The embodiments disclosed herein relate to systems, apparatus and methods for transmitting and receiving electromagnetic radiation, and more specifically to patch antennas for telecom, radar and other radio frequency-based applications.

An antenna or an antenna array is an essential part of many electronic systems that require independent and/or simultaneous transmission and receipt of two orthogonal polarizations. Typically, square planar patch antennas are used in modern telecom or radar systems due to their simplicity, good radio frequency (RF) performance, ease of manufacturing and low cost.

However, when two orthogonal, symmetrically placed ports (unbalanced excitation) are added to such an antenna, or any other antenna capable of sustaining two orthogonal polarizations, the resulting antenna cross-pol attenuation appears degraded to values that are insufficient for most applications (e.g. 20 dB or less). This degradation seems to occur regardless of the approach used to add the two orthogonal ports.

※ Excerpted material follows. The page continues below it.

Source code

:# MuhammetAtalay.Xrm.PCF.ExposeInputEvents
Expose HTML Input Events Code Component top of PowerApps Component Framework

One explanation for this degradation is the presence of higher modes which are impairing the cross-pol attenuation and/or the unbalanced (e.g. different) port impedances, where the unbalance is caused by limited port isolation. It is generally believed that this phenomenon is built-in and cannot be alleviated. As a result, a number of design solutions have been devised to mitigate the degradation. One example design is “balanced” excitation, in which the patch is fed by four symmetrical ports, fed in pairs with opposite (0, −180°) phase.

However, many designs devised to mitigate the degradation come with severe limitations. For instance, the balanced approach adds significant signal loss due to the complexity of the feed network, degrading the overall antenna efficiency to intolerable levels, is sensitive to typical manufacturing errors and adds a frequency dependent phase run-out which further degrades the cross-pol. The 2×2 subarray approach having two-mirrored element pairs (as described in U.S. Pat. No. 6,147,648) does not allow scanning and forbids the synthesis of an arbitrary radiation characteristic or an adaptive antenna.

Other antenna approaches are based on frequency scanning which automatically means that such an antenna exhibits frequency squint which for frequency allocation reasons and/or frequency hopping reasons may be unacceptable.

Modern telecommunication and/or radar systems require an array antenna incorporating a patch design that meet the following requirements over the full system bandwidth:

All the above requirements are necessary to replicate the performance of the presently available antennas used in the current systems and to maintain system capabilities. If the array antenna in question is to be applied in the latest system designs (high performance weather radar, demanding space applications, etc.) additional requirements should also be met over the full system bandwidth:

Accordingly, there is a need for improved orthogonal polarization antennas, and in particular, for improved square patch antennas capable of offering broadband high cross-pol attenuation (linear V/H and/or left-right CP) for use in telecommunications, space-borne applications and radar systems, that meet the above requirements.

According to one aspect, a dual mode compensated patch antenna is described herein. The dual mode compensated patch antenna includes an active patch mounted on a first substrate, the active patch having two orthogonal ports located on corresponding X, Y axes of symmetry intersecting at an axis zero located at a center of the active patch, the two orthogonal ports creating a dual mode coupling vector. The dual mode patch antenna also includes a passive patch positioned on top of the active patch, the passive patch mounted on a second substrate, a ground plane positioned below the first substrate, and a conductive boundary wall defining a boundary around the patch antenna, the conductive boundary wall contacting the ground plane below the active patch. The conductive boundary wall includes a compensating dual mode discontinuity that creates a cancelling vector equal in amplitude to the dual mode coupling vector to improve cross-pol attenuation and/or port-to-port isolation of the antenna.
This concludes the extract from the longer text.